» **ACTION ITEM**
Set down exactly the lines from the one containing "- detailed plan for evaluation" through the end of the records below, both included, and nothing else.

[[ SUPPLIED ENTRIES open ]]

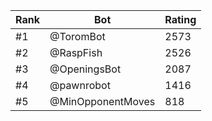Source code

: Rank|Bot|Rating
---|---|---
#1|@ToromBot|2573
#2|@RaspFish|2526
#3|@OpeningsBot|2087
#4|@pawnrobot|1416
#5|@MinOpponentMoves|818
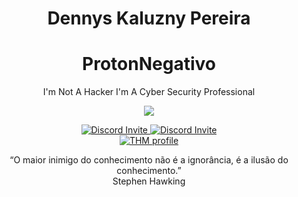 <h1 align="center"> Dennys Kaluzny Pereira </h1>
<h1 align="center"> ProtonNegativo</h1>

<p align='center'>
    I'm Not A Hacker I'm A Cyber Security Professional
</p>
<div align='center'>
    <img src='https://media.giphy.com/media/hrRJ41JB2zlgZiYcCw/giphy.gif'>
</div>
<p align="center">	    
    <a href="https://discord.gg/RfwqmyH" >       
        <img src="https://img.shields.io/discord/715174608453632070?color=green&label=Discord&logo=discord" alt="Discord Invite"/>
    </a>	   
   <a href="https://discord.gg/ZuPfJ6" >	
        <img src="https://img.shields.io/discord/304088484228890644?color=green&label=Discord&logo=discord" alt="Discord Invite"/>	
    </a>  <br>  
    <a href="https://tryhackme.com/p/ProtonNegativo" >
        <img src="https://img.shields.io/badge/TryHackMe-Hacking-black" alt="THM profile"/>
    </a>
    <br>

</p>
<p align="center">
“O maior inimigo do conhecimento
não é a ignorância, é a ilusão do
conhecimento.” <br> Stephen Hawking
</p>

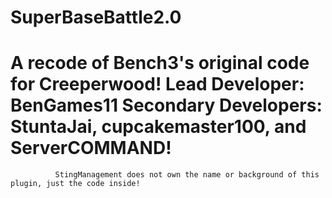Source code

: SuperBaseBattle2.0
==================

A recode of Bench3's original code for Creeperwood!
 Lead Developer: BenGames11 
 Secondary Developers: StuntaJai, cupcakemaster100, and ServerCOMMAND!
 ===============================================================================================
              StingManagement does not own the name or background of this plugin, just the code inside!
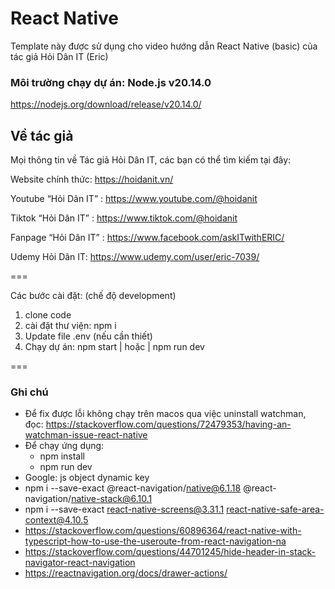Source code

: # React Native

Template này được sử dụng cho video hướng dẫn React Native (basic) của tác giả Hỏi Dân IT (Eric)

### Môi trường chạy dự án: Node.js v20.14.0

https://nodejs.org/download/release/v20.14.0/

## Về tác giả

Mọi thông tin về Tác giả Hỏi Dân IT, các bạn có thể tìm kiếm tại đây:

Website chính thức: https://hoidanit.vn/

Youtube “Hỏi Dân IT” : https://www.youtube.com/@hoidanit

Tiktok “Hỏi Dân IT” : https://www.tiktok.com/@hoidanit

Fanpage “Hỏi Dân IT” : https://www.facebook.com/askITwithERIC/

Udemy Hỏi Dân IT: https://www.udemy.com/user/eric-7039/

===

Các bước cài đặt: (chế độ development)

1. clone code
2. cài đặt thư viện: npm i
3. Update file .env (nếu cần thiết)
4. Chạy dự án: npm start | hoặc | npm run dev

===

### Ghi chú

- Để fix được lỗi không chạy trên macos qua việc uninstall watchman, đọc: https://stackoverflow.com/questions/72479353/having-an-watchman-issue-react-native
- Để chạy ứng dụng:
  - npm install
  - npm run dev
- Google: js object dynamic key
- npm i --save-exact @react-navigation/native@6.1.18 @react-navigation/native-stack@6.10.1
- npm i --save-exact react-native-screens@3.31.1 react-native-safe-area-context@4.10.5
- https://stackoverflow.com/questions/60896364/react-native-with-typescript-how-to-use-the-useroute-from-react-navigation-na
- https://stackoverflow.com/questions/44701245/hide-header-in-stack-navigator-react-navigation
- https://reactnavigation.org/docs/drawer-actions/
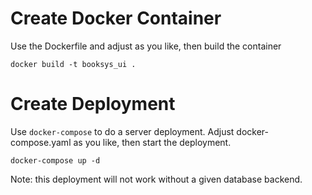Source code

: # Create Docker Container

Use the Dockerfile and adjust as you like, then build the container

`
docker build -t booksys_ui .
`

# Create Deployment

Use `docker-compose` to do a server deployment. Adjust docker-compose.yaml as you like, then start the deployment.

`
docker-compose up -d
`

Note: this deployment will not work without a given database backend.
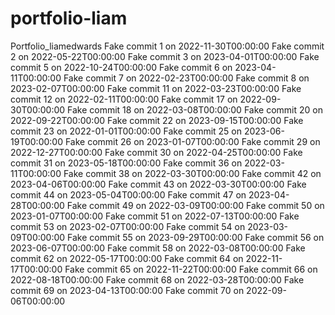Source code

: # portfolio-liam
Portfolio_liamedwards
Fake commit 1 on 2022-11-30T00:00:00
Fake commit 2 on 2022-05-22T00:00:00
Fake commit 3 on 2023-04-01T00:00:00
Fake commit 5 on 2022-10-24T00:00:00
Fake commit 6 on 2023-04-11T00:00:00
Fake commit 7 on 2022-02-23T00:00:00
Fake commit 8 on 2023-02-07T00:00:00
Fake commit 11 on 2022-03-23T00:00:00
Fake commit 12 on 2022-02-11T00:00:00
Fake commit 17 on 2022-09-30T00:00:00
Fake commit 18 on 2022-03-08T00:00:00
Fake commit 20 on 2022-09-22T00:00:00
Fake commit 22 on 2023-09-15T00:00:00
Fake commit 23 on 2022-01-01T00:00:00
Fake commit 25 on 2023-06-19T00:00:00
Fake commit 26 on 2023-01-07T00:00:00
Fake commit 29 on 2022-12-27T00:00:00
Fake commit 30 on 2022-04-25T00:00:00
Fake commit 31 on 2023-05-18T00:00:00
Fake commit 36 on 2022-03-11T00:00:00
Fake commit 38 on 2022-03-30T00:00:00
Fake commit 42 on 2023-04-06T00:00:00
Fake commit 43 on 2022-03-30T00:00:00
Fake commit 44 on 2023-05-04T00:00:00
Fake commit 47 on 2023-04-28T00:00:00
Fake commit 49 on 2022-03-09T00:00:00
Fake commit 50 on 2023-01-07T00:00:00
Fake commit 51 on 2022-07-13T00:00:00
Fake commit 53 on 2023-02-07T00:00:00
Fake commit 54 on 2023-03-09T00:00:00
Fake commit 55 on 2023-09-29T00:00:00
Fake commit 56 on 2023-06-07T00:00:00
Fake commit 58 on 2022-03-08T00:00:00
Fake commit 62 on 2022-05-17T00:00:00
Fake commit 64 on 2022-11-17T00:00:00
Fake commit 65 on 2022-11-22T00:00:00
Fake commit 66 on 2022-08-18T00:00:00
Fake commit 68 on 2022-03-28T00:00:00
Fake commit 69 on 2023-04-13T00:00:00
Fake commit 70 on 2022-09-06T00:00:00
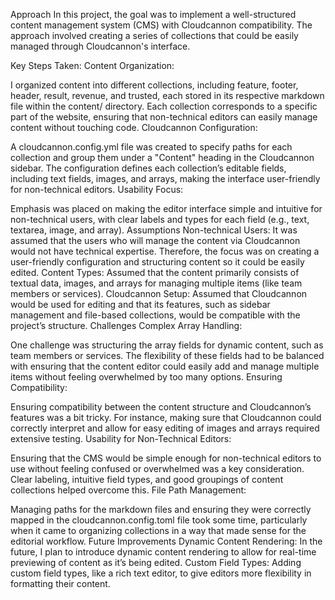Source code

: Approach
In this project, the goal was to implement a well-structured content management system (CMS) with Cloudcannon compatibility. The approach involved creating a series of collections that could be easily managed through Cloudcannon's interface.

Key Steps Taken:
Content Organization:

I organized content into different collections, including feature, footer, header, result, revenue, and trusted, each stored in its respective markdown file within the content/ directory.
Each collection corresponds to a specific part of the website, ensuring that non-technical editors can easily manage content without touching code.
Cloudcannon Configuration:

A cloudcannon.config.yml file was created to specify paths for each collection and group them under a "Content" heading in the Cloudcannon sidebar.
The configuration defines each collection’s editable fields, including text fields, images, and arrays, making the interface user-friendly for non-technical editors.
Usability Focus:

Emphasis was placed on making the editor interface simple and intuitive for non-technical users, with clear labels and types for each field (e.g., text, textarea, image, and array).
Assumptions
Non-technical Users: It was assumed that the users who will manage the content via Cloudcannon would not have technical expertise. Therefore, the focus was on creating a user-friendly configuration and structuring content so it could be easily edited.
Content Types: Assumed that the content primarily consists of textual data, images, and arrays for managing multiple items (like team members or services).
Cloudcannon Setup: Assumed that Cloudcannon would be used for editing and that its features, such as sidebar management and file-based collections, would be compatible with the project’s structure.
Challenges
Complex Array Handling:

One challenge was structuring the array fields for dynamic content, such as team members or services. The flexibility of these fields had to be balanced with ensuring that the content editor could easily add and manage multiple items without feeling overwhelmed by too many options.
Ensuring Compatibility:

Ensuring compatibility between the content structure and Cloudcannon’s features was a bit tricky. For instance, making sure that Cloudcannon could correctly interpret and allow for easy editing of images and arrays required extensive testing.
Usability for Non-Technical Editors:

Ensuring that the CMS would be simple enough for non-technical editors to use without feeling confused or overwhelmed was a key consideration. Clear labeling, intuitive field types, and good groupings of content collections helped overcome this.
File Path Management:

Managing paths for the markdown files and ensuring they were correctly mapped in the cloudcannon.config.toml file took some time, particularly when it came to organizing collections in a way that made sense for the editorial workflow.
Future Improvements
Dynamic Content Rendering: In the future, I plan to introduce dynamic content rendering to allow for real-time previewing of content as it’s being edited.
Custom Field Types: Adding custom field types, like a rich text editor, to give editors more flexibility in formatting their content.

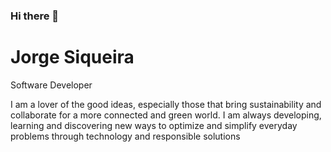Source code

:### Hi there 👋

# Jorge Siqueira

Software Developer

I am a lover of the good ideas, especially those that bring sustainability and collaborate for a more connected and green world. I am always developing, learning and discovering new ways to optimize and simplify everyday problems through technology and responsible solutions

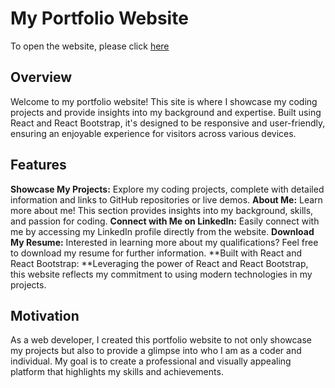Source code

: # My Portfolio Website

To open the website, please click [here](https://portfolioshakhzod2024.web.app/)

## Overview

Welcome to my portfolio website! This site is where I showcase my coding projects and provide insights into my background and expertise. Built using React and React Bootstrap, it's designed to be responsive and user-friendly, ensuring an enjoyable experience for visitors across various devices.

## Features

**Showcase My Projects:** Explore my coding projects, complete with detailed information and links to GitHub repositories or live demos.
**About Me:** Learn more about me! This section provides insights into my background, skills, and passion for coding.
**Connect with Me on LinkedIn:** Easily connect with me by accessing my LinkedIn profile directly from the website.
**Download My Resume:** Interested in learning more about my qualifications? Feel free to download my resume for further information.
**Built with React and React Bootstrap: **Leveraging the power of React and React Bootstrap, this website reflects my commitment to using modern technologies in my projects.


## Motivation

As a web developer, I created this portfolio website to not only showcase my projects but also to provide a glimpse into who I am as a coder and individual. My goal is to create a professional and visually appealing platform that highlights my skills and achievements.

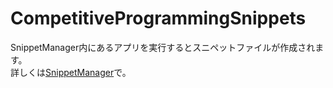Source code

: # CompetitiveProgrammingSnippets
SnippetManager内にあるアプリを実行するとスニペットファイルが作成されます。  
詳しくは[SnippetManager](../../../SnippetManager)で。
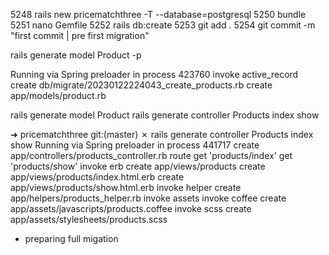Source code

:  5248  rails new pricematchthree -T --database=postgresql
 5250  bundle 
 5251  nano Gemfile
 5252  rails db:create
 5253  git add .
 5254  git commit -m "first commit | pre first migration"

rails generate model Product -p

 Running via Spring preloader in process 423760
      invoke  active_record
      create    db/migrate/20230122224043_create_products.rb
      create    app/models/product.rb

rails generate model Product
rails generate controller Products index show

➜  pricematchthree git:(master) ✗ rails generate controller Products index show Running via Spring preloader in process 441717
      create  app/controllers/products_controller.rb
       route  get 'products/index'
              get 'products/show'
      invoke  erb
      create    app/views/products
      create    app/views/products/index.html.erb
      create    app/views/products/show.html.erb
      invoke  helper
      create    app/helpers/products_helper.rb
      invoke  assets
      invoke    coffee
      create      app/assets/javascripts/products.coffee
      invoke    scss
      create      app/assets/stylesheets/products.scss

* preparing full migation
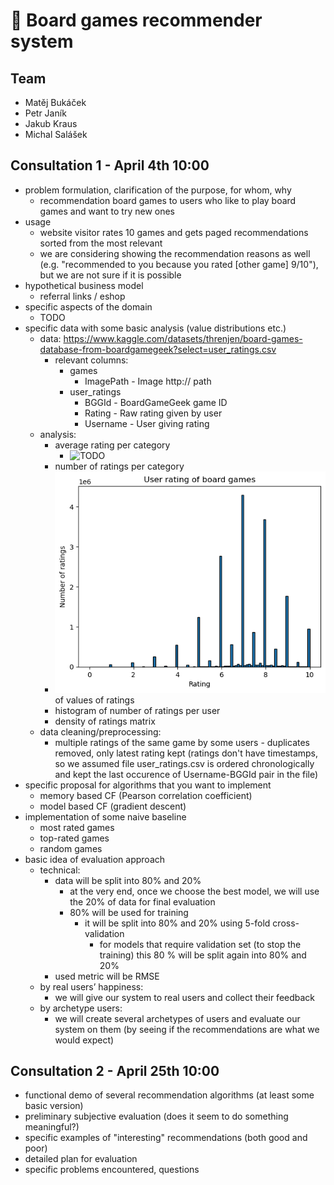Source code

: # 🎲 Board games recommender system

## Team

- Matěj Bukáček
- Petr Janík
- Jakub Kraus
- Michal Salášek

## Consultation 1 - April 4th 10:00

- problem formulation, clarification of the purpose, for whom, why
	- recommendation board games to users who like to play board games and want to try new ones
- usage
	- website visitor rates 10 games and gets paged recommendations sorted from the most relevant
	- we are considering showing the recommendation reasons as well (e.g. "recommended to you because you rated \[other
	  game\] 9/10"), but we are not sure if it is possible
- hypothetical business model
	- referral links / eshop
- specific aspects of the domain
	- TODO
- specific data with some basic analysis (value distributions etc.)
	- data: https://www.kaggle.com/datasets/threnjen/board-games-database-from-boardgamegeek?select=user_ratings.csv
		- relevant columns:
			- games
				- ImagePath - Image http:// path
			- user_ratings
				- BGGId - BoardGameGeek game ID
				- Rating - Raw rating given by user
				- Username - User giving rating
	- analysis:
		- average rating per category
			- ![TODO](images/avg_rating_per_category.png)
		- number of ratings per category
		- ![histogram](images/ratings_values_histogram.png) of values of ratings
		- histogram of number of ratings per user
		- density of ratings matrix
	- data cleaning/preprocessing:
		- multiple ratings of the same game by some users - duplicates removed, only latest rating kept (ratings don't have timestamps, so we assumed file user_ratings.csv is ordered chronologically and kept the last occurence of Username-BGGId pair in the file)
- specific proposal for algorithms that you want to implement
	- memory based CF (Pearson correlation coefficient)
	- model based CF (gradient descent)
- implementation of some naive baseline
	- most rated games
	- top-rated games
	- random games
- basic idea of evaluation approach
	- technical:
		- data will be split into 80% and 20%
			- at the very end, once we choose the best model, we will use the 20% of data for final evaluation
			- 80% will be used for training
				- it will be split into 80% and 20% using 5-fold cross-validation
					- for models that require validation set (to stop the training) this 80 % will be split again into
					  80%
					  and 20%
		- used metric will be RMSE
	- by real users’ happiness:
		- we will give our system to real users and collect their feedback
	- by archetype users:
		- we will create several archetypes of users and evaluate our system on them (by seeing if the recommendations
		  are what we would expect)

## Consultation 2 - April 25th 10:00

- functional demo of several recommendation algorithms (at least some basic version)
- preliminary subjective evaluation (does it seem to do something meaningful?)
- specific examples of "interesting" recommendations (both good and poor)
- detailed plan for evaluation
- specific problems encountered, questions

[[ SUPPLIED ENTRIES closed ]]

» **ANSWER SECTION**
- detailed plan for evaluation
- specific problems encountered, questions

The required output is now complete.